February 07, 2007

I've never been all that impressed with John Edwards. His mediocre campaign in 2004 for the Democratic nomination barely raised a sweat on John Kerry, and his bid for the Vice Presidency provided no benefit whatsoever to the ticket. L'affaire Marcotte can be looked at two ways: he either didn't perform due diligence when he hired her as his campaign blogger, or he knew what he was getting, didn't think statements like this would effect his ability to get out his message, and now must humiliate her and cut her loose.
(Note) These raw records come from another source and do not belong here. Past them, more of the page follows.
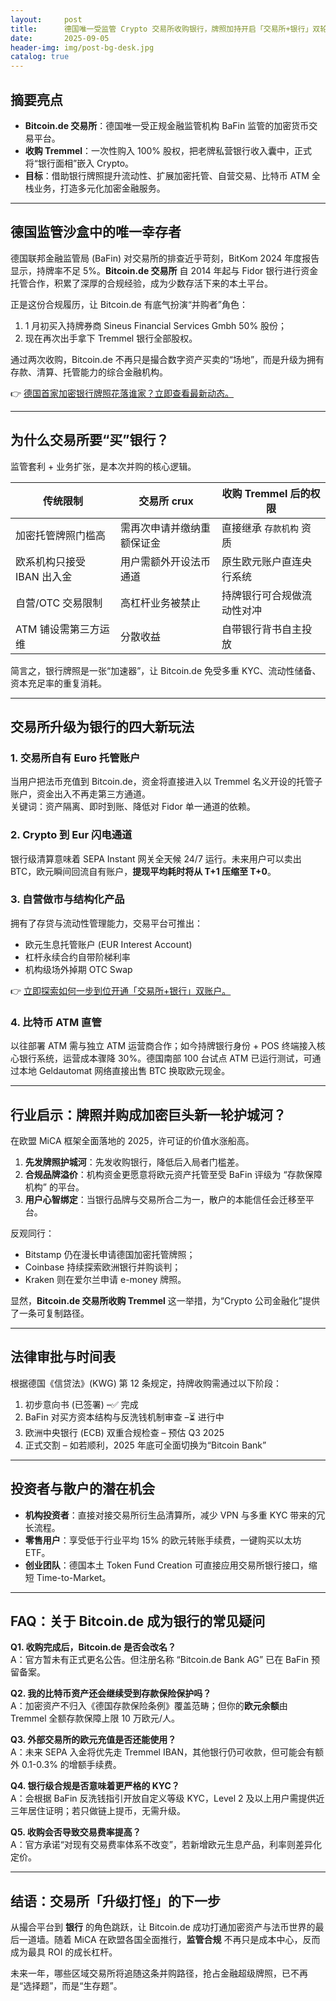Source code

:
 ```yaml
---
layout:     post
title:      德国唯一受监管 Crypto 交易所收购银行，牌照加持开启「交易所+银行」双轮时代？
date:       2025-09-05
header-img: img/post-bg-desk.jpg
catalog: true
---
```


## 摘要亮点
- **Bitcoin.de 交易所**：德国唯一受正规金融监管机构 BaFin 监管的加密货币交易平台。
- **收购 Tremmel**：一次性购入 100% 股权，把老牌私营银行收入囊中，正式将“银行面相”嵌入 Crypto。
- **目标**：借助银行牌照提升流动性、扩展加密托管、自营交易、比特币 ATM 全栈业务，打造多元化加密金融服务。

---

## 德国监管沙盒中的唯一幸存者
德国联邦金融监管局 (BaFin) 对交易所的排查近乎苛刻，BitKom 2024 年度报告显示，持牌率不足 5%。**Bitcoin.de 交易所** 自 2014 年起与 Fidor 银行进行资金托管合作，积累了深厚的合规经验，成为少数存活下来的本土平台。  

正是这份合规履历，让 Bitcoin.de 有底气扮演“并购者”角色：  
1. 1 月初买入持牌券商 Sineus Financial Services Gmbh 50% 股份；  
2. 现在再次出手拿下 Tremmel 银行全部股权。  

通过两次收购，Bitcoin.de 不再只是撮合数字资产买卖的“场地”，而是升级为拥有存款、清算、托管能力的综合金融机构。

👉 [德国首家加密银行牌照花落谁家？立即查看最新动态。](https://okxdog.com/)

---

## 为什么交易所要“买”银行？
监管套利 + 业务扩张，是本次并购的核心逻辑。

| 传统限制 | 交易所 crux | 收购 Tremmel 后的权限 |
|---------|-------------|-------------------------|
| 加密托管牌照门槛高 | 需再次申请并缴纳重额保证金 | 直接继承 `存款机构` 资质 |
| 欧系机构只接受 IBAN 出入金 | 用户需额外开设法币通道 | 原生欧元账户直连央行系统 |
| 自营/OTC 交易限制 | 高杠杆业务被禁止 | 持牌银行可合规做流动性对冲 |
| ATM 铺设需第三方运维 | 分散收益 | 自带银行背书自主投放 |

简言之，银行牌照是一张“加速器”，让 Bitcoin.de 免受多重 KYC、流动性储备、资本充足率的重复消耗。

---

## 交易所升级为银行的四大新玩法

### 1. 交易所自有 Euro 托管账户
当用户把法币充值到 Bitcoin.de，资金将直接进入以 Tremmel 名义开设的托管子账户，资金出入不再走第三方通道。  
关键词：资产隔离、即时到账、降低对 Fidor 单一通道的依赖。

### 2. Crypto 到 Eur 闪电通道
银行级清算意味着 SEPA Instant 网关全天候 24/7 运行。未来用户可以卖出 BTC，欧元瞬间回流自有账户，**提现平均耗时将从 T+1 压缩至 T+0**。  

### 3. 自营做市与结构化产品
拥有了存贷与流动性管理能力，交易平台可推出：  
- 欧元生息托管账户 (EUR Interest Account)  
- 杠杆永续合约自带阶梯利率  
- 机构级场外掉期 OTC Swap  

👉 [立即探索如何一步到位开通「交易所+银行」双账户。](https://okxdog.com/)

### 4. 比特币 ATM 直管
以往部署 ATM 需与独立 ATM 运营商合作；如今持牌银行身份 + POS 终端接入核心银行系统，运营成本骤降 30%。德国南部 100 台试点 ATM 已运行测试，可通过本地 Geldautomat 网络直接出售 BTC 换取欧元现金。

---

## 行业启示：牌照并购成加密巨头新一轮护城河？
在欧盟 MiCA 框架全面落地的 2025，许可证的价值水涨船高。

1. **先发牌照护城河**：先发收购银行，降低后入局者门槛差。  
2. **合规品牌溢价**：机构资金更愿意将欧元资产托管至受 BaFin 评级为 “存款保障机构” 的平台。  
3. **用户心智绑定**：当银行品牌与交易所合二为一，散户的本能信任会迁移至平台。

反观同行：  
- Bitstamp 仍在漫长申请德国加密托管牌照；  
- Coinbase 持续探索欧洲银行并购谈判；  
- Kraken 则在爱尔兰申请 e-money 牌照。  

显然，**Bitcoin.de 交易所收购 Tremmel** 这一举措，为“Crypto 公司金融化”提供了一条可复制路径。

---

## 法律审批与时间表
根据德国《信贷法》(KWG) 第 12 条规定，持牌收购需通过以下阶段：

1. 初步意向书 (已签署) –✅ 完成  
2. BaFin 对买方资本结构与反洗钱机制审查 –⏳ 进行中  
3. 欧洲中央银行 (ECB) 双重合规检查 – 预估 Q3 2025  
4. 正式交割 – 如若顺利，2025 年底可全面切换为“Bitcoin Bank”

---

## 投资者与散户的潜在机会
- **机构投资者**：直接对接交易所衍生品清算所，减少 VPN 与多重 KYC 带来的冗长流程。  
- **零售用户**：享受低于行业平均 15% 的欧元转账手续费，一键购买以太坊 ETF。  
- **创业团队**：德国本土 Token Fund Creation 可直接应用交易所银行接口，缩短 Time-to-Market。

---

## FAQ：关于 Bitcoin.de 成为银行的常见疑问

**Q1. 收购完成后，Bitcoin.de 是否会改名？**  
A：官方暂未有正式更名公告。但注册名称 “Bitcoin.de Bank AG” 已在 BaFin 预留备案。

**Q2. 我的比特币资产还会继续受到存款保险保护吗？**  
A：加密资产不归入《德国存款保险条例》覆盖范畴；但你的**欧元余额**由 Tremmel 全额存款保障上限 10 万欧元/人。

**Q3. 外部交易所的欧元充值是否还能使用？**  
A：未来 SEPA 入金将优先走 Tremmel IBAN，其他银行仍可收款，但可能会有额外 0.1-0.3% 的增额手续费。

**Q4. 银行级合规是否意味着更严格的 KYC？**  
A：会根据 BaFin 反洗钱指引开放自定义等级 KYC，Level 2 及以上用户需提供近三年居住证明；若只做链上提币，无需升级。

**Q5. 收购会否导致交易费率提高？**  
A：官方承诺“对现有交易费率体系不改变”，若新增欧元生息产品，利率则差异化定价。

---

## 结语：交易所「升级打怪」的下一步
从撮合平台到 **银行** 的角色跳跃，让 Bitcoin.de 成功打通加密资产与法币世界的最后一道墙。随着 MiCA 在欧盟各国全面推行，**监管合规** 不再只是成本中心，反而成为最具 ROI 的成长杠杆。  

未来一年，哪些区域交易所将追随这条并购路径，抢占金融超级牌照，已不再是“选择题”，而是“生存题”。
There is a double standard here, one that I think liberals must insist on: that any platform or ideology based on compassion and concern for those least privileged, the hallmark of progressive politics for more than a century, has to have as its spokesmen people who walk the walk as well as talk the talk. So of course the right is free to have bigots like Michelle "V-Dare" Malkin and William "Hollywood is controlled by secular Jews who hate Christianity" Donahue as its public face, and John McCain can employ an extremist as his bloggissimo. Modern conservatism doesn't pretend to be compassionate towards human suffering, and so who can begrudge its candidates for playing to that crowd. On the other hand, liberalism without civility is a contradiction in terms.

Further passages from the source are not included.